▸ REQUIRED ACTION
Could you please reproduce all the records below exactly, leaving out the images?

▸ MATERIAL PROVIDED
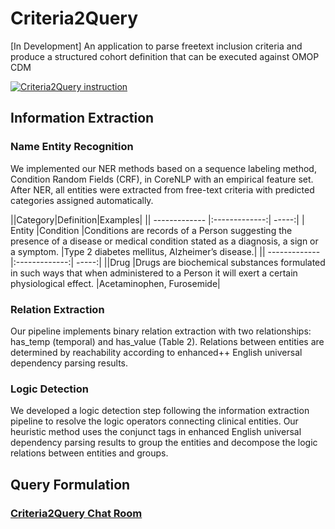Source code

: # Criteria2Query
[In Development] An application to parse freetext inclusion criteria and produce a structured cohort definition that can be executed against OMOP CDM

[![Criteria2Query instruction](https://img.youtube.com/vi/EYN2Md-DCR8/0.jpg)](https://www.youtube.com/watch?v=EYN2Md-DCR8)


## Information Extraction

### Name Entity Recognition
We implemented our NER methods based on a sequence labeling method, Condition Random Fields (CRF), in CoreNLP with an empirical feature set. After NER, all entities were extracted from free-text criteria with predicted categories assigned automatically.

||Category|Definition|Examples|
|| ------------- |:-------------:| -----:|
| Entity	|Condition	|Conditions are records of a Person suggesting the presence of a disease or medical condition stated as a diagnosis, a sign or a symptom.	|Type 2 diabetes mellitus, Alzheimer’s disease.|
|| ------------- |:-------------:| -----:|
||Drug	|Drugs are biochemical substances formulated in such ways that when administered to a Person it will exert a certain physiological effect. |Acetaminophen,
Furosemide|


### Relation Extraction
Our pipeline implements binary relation extraction with two relationships: has_temp (temporal) and has_value (Table 2). Relations between entities are determined by reachability according to enhanced++ English universal dependency parsing results.

### Logic Detection
We developed a logic detection step following the information extraction pipeline to resolve the logic operators connecting clinical entities. Our heuristic method uses the conjunct tags in enhanced English universal dependency parsing results to group the entities and decompose the logic relations between entities and groups.

## Query Formulation


### [Criteria2Query Chat Room](https://gitter.im/Criteria2query/Lobby#)
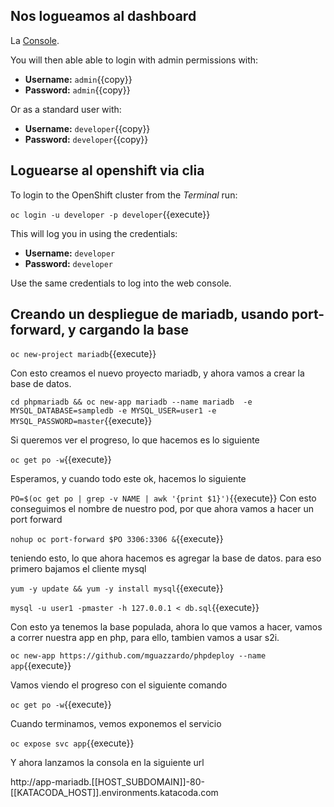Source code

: ## Nos logueamos al dashboard 

La [Console](https://console-openshift-console-[[HOST_SUBDOMAIN]]-443-[[KATACODA_HOST]].environments.katacoda.com). 

You will then able able to login with admin permissions with:

* **Username:** ``admin``{{copy}}
* **Password:** ``admin``{{copy}}

Or as a standard user with:

* **Username:** ``developer``{{copy}}
* **Password:** ``developer``{{copy}}

## Loguearse al openshift via clia


To login to the OpenShift cluster from the _Terminal_ run:

``oc login -u developer -p developer``{{execute}}

This will log you in using the credentials:

* **Username:** ``developer``
* **Password:** ``developer``

Use the same credentials to log into the web console.

## Creando un despliegue de mariadb, usando port-forward, y cargando la base

``oc new-project mariadb``{{execute}}

Con esto creamos el nuevo proyecto mariadb, y ahora vamos a crear la base de datos.

``cd phpmariadb && oc new-app mariadb --name mariadb  -e MYSQL_DATABASE=sampledb -e MYSQL_USER=user1 -e MYSQL_PASSWORD=master``{{execute}}


Si queremos ver el progreso, lo que hacemos es lo siguiente

``oc get po -w``{{execute}}

Esperamos, y cuando todo este ok, hacemos lo siguiente

``PO=$(oc get po | grep -v NAME | awk '{print $1}')``{{execute}}
Con esto conseguimos el nombre de nuestro pod, por que ahora vamos a hacer 
un port forward

``nohup oc port-forward $PO 3306:3306 &``{{execute}}

teniendo esto, lo que ahora hacemos es agregar la base de datos.
para eso primero bajamos el cliente mysql

``yum -y update && yum -y install mysql``{{execute}}

``mysql -u user1 -pmaster -h 127.0.0.1 < db.sql``{{execute}}


Con esto ya tenemos la base populada, ahora lo que vamos a hacer, vamos a correr nuestra app en php, para ello, tambien vamos a usar s2i.

``oc new-app https://github.com/mguazzardo/phpdeploy --name app``{{execute}}

Vamos viendo el progreso con el siguiente comando

``oc get po -w``{{execute}}

Cuando terminamos, vemos exponemos el servicio

``oc expose svc app``{{execute}}

Y ahora lanzamos la consola en la siguiente url

http://app-mariadb.[[HOST_SUBDOMAIN]]-80-[[KATACODA_HOST]].environments.katacoda.com
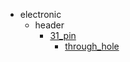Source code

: * electronic
  * header
    * [31_pin](electronic/header/31_pin)
      * [through_hole](electronic/header/31_pin/through_hole)
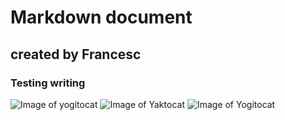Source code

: # Markdown document
## created by Francesc
### Testing writing
![Image of yogitocat](https://octodex.github.com/yogitocat/)
![Image of Yaktocat](https://octodex.github.com/images/yaktocat.png)
![Image of Yogitocat](https://octodex.github.com/images/yaktocat.png)
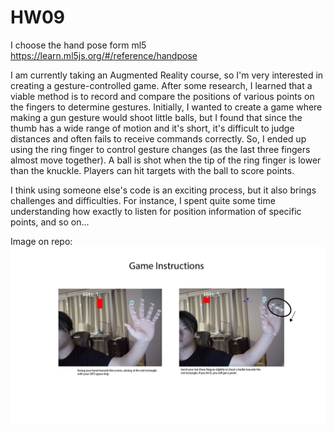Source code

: # HW09
I choose the hand pose form ml5
https://learn.ml5js.org/#/reference/handpose

I am currently taking an Augmented Reality course, so I'm very interested in creating a gesture-controlled game. After some research, I learned that a viable method is to record and compare the positions of various points on the fingers to determine gestures. Initially, I wanted to create a game where making a gun gesture would shoot little balls, but I found that since the thumb has a wide range of motion and it's short, it's difficult to judge distances and often fails to receive commands correctly. So, I ended up using the ring finger to control gesture changes (as the last three fingers almost move together). A ball is shot when the tip of the ring finger is lower than the knuckle. Players can hit targets with the ball to score points.

I think using someone else's code is an exciting process, but it also brings challenges and difficulties. For instance, I spent quite some time understanding how exactly to listen for position information of specific points, and so on...



Image on repo:  
![image description](./instruction.jpg)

▸ ANSWER BOX
Source code

: # Criteria2Query
[In Development] An application to parse freetext inclusion criteria and produce a structured cohort definition that can be executed against OMOP CDM

[![Criteria2Query instruction](https://img.youtube.com/vi/EYN2Md-DCR8/0.jpg)](https://www.youtube.com/watch?v=EYN2Md-DCR8)


## Information Extraction

### Name Entity Recognition
We implemented our NER methods based on a sequence labeling method, Condition Random Fields (CRF), in CoreNLP with an empirical feature set. After NER, all entities were extracted from free-text criteria with predicted categories assigned automatically.

||Category|Definition|Examples|
|| ------------- |:-------------:| -----:|
| Entity	|Condition	|Conditions are records of a Person suggesting the presence of a disease or medical condition stated as a diagnosis, a sign or a symptom.	|Type 2 diabetes mellitus, Alzheimer’s disease.|
|| ------------- |:-------------:| -----:|
||Drug	|Drugs are biochemical substances formulated in such ways that when administered to a Person it will exert a certain physiological effect. |Acetaminophen,
Furosemide|


### Relation Extraction
Our pipeline implements binary relation extraction with two relationships: has_temp (temporal) and has_value (Table 2). Relations between entities are determined by reachability according to enhanced++ English universal dependency parsing results.

### Logic Detection
We developed a logic detection step following the information extraction pipeline to resolve the logic operators connecting clinical entities. Our heuristic method uses the conjunct tags in enhanced English universal dependency parsing results to group the entities and decompose the logic relations between entities and groups.

## Query Formulation


### [Criteria2Query Chat Room](https://gitter.im/Criteria2query/Lobby#)
Source code

: ## Nos logueamos al dashboard 

La [Console](https://console-openshift-console-[[HOST_SUBDOMAIN]]-443-[[KATACODA_HOST]].environments.katacoda.com). 

You will then able able to login with admin permissions with:

* **Username:** ``admin``{{copy}}
* **Password:** ``admin``{{copy}}

Or as a standard user with:

* **Username:** ``developer``{{copy}}
* **Password:** ``developer``{{copy}}

## Loguearse al openshift via clia


To login to the OpenShift cluster from the _Terminal_ run:

``oc login -u developer -p developer``{{execute}}

This will log you in using the credentials:

* **Username:** ``developer``
* **Password:** ``developer``

Use the same credentials to log into the web console.

## Creando un despliegue de mariadb, usando port-forward, y cargando la base

``oc new-project mariadb``{{execute}}

Con esto creamos el nuevo proyecto mariadb, y ahora vamos a crear la base de datos.

``cd phpmariadb && oc new-app mariadb --name mariadb  -e MYSQL_DATABASE=sampledb -e MYSQL_USER=user1 -e MYSQL_PASSWORD=master``{{execute}}


Si queremos ver el progreso, lo que hacemos es lo siguiente

``oc get po -w``{{execute}}

Esperamos, y cuando todo este ok, hacemos lo siguiente

``PO=$(oc get po | grep -v NAME | awk '{print $1}')``{{execute}}
Con esto conseguimos el nombre de nuestro pod, por que ahora vamos a hacer 
un port forward

``nohup oc port-forward $PO 3306:3306 &``{{execute}}

teniendo esto, lo que ahora hacemos es agregar la base de datos.
para eso primero bajamos el cliente mysql

``yum -y update && yum -y install mysql``{{execute}}

``mysql -u user1 -pmaster -h 127.0.0.1 < db.sql``{{execute}}


Con esto ya tenemos la base populada, ahora lo que vamos a hacer, vamos a correr nuestra app en php, para ello, tambien vamos a usar s2i.

``oc new-app https://github.com/mguazzardo/phpdeploy --name app``{{execute}}

Vamos viendo el progreso con el siguiente comando

``oc get po -w``{{execute}}

Cuando terminamos, vemos exponemos el servicio

``oc expose svc app``{{execute}}

Y ahora lanzamos la consola en la siguiente url

http://app-mariadb.[[HOST_SUBDOMAIN]]-80-[[KATACODA_HOST]].environments.katacoda.com
Source code

: * electronic
  * header
    * [31_pin](electronic/header/31_pin)
      * [through_hole](electronic/header/31_pin/through_hole)
Source code

: # Markdown document
## created by Francesc
### Testing writing
![Image of yogitocat](https://octodex.github.com/yogitocat/)
![Image of Yaktocat](https://octodex.github.com/images/yaktocat.png)
![Image of Yogitocat](https://octodex.github.com/images/yaktocat.png)
Source code

: # HW09
I choose the hand pose form ml5
https://learn.ml5js.org/#/reference/handpose

I am currently taking an Augmented Reality course, so I'm very interested in creating a gesture-controlled game. After some research, I learned that a viable method is to record and compare the positions of various points on the fingers to determine gestures. Initially, I wanted to create a game where making a gun gesture would shoot little balls, but I found that since the thumb has a wide range of motion and it's short, it's difficult to judge distances and often fails to receive commands correctly. So, I ended up using the ring finger to control gesture changes (as the last three fingers almost move together). A ball is shot when the tip of the ring finger is lower than the knuckle. Players can hit targets with the ball to score points.

I think using someone else's code is an exciting process, but it also brings challenges and difficulties. For instance, I spent quite some time understanding how exactly to listen for position information of specific points, and so on...



Image on repo:  
![image description](./instruction.jpg)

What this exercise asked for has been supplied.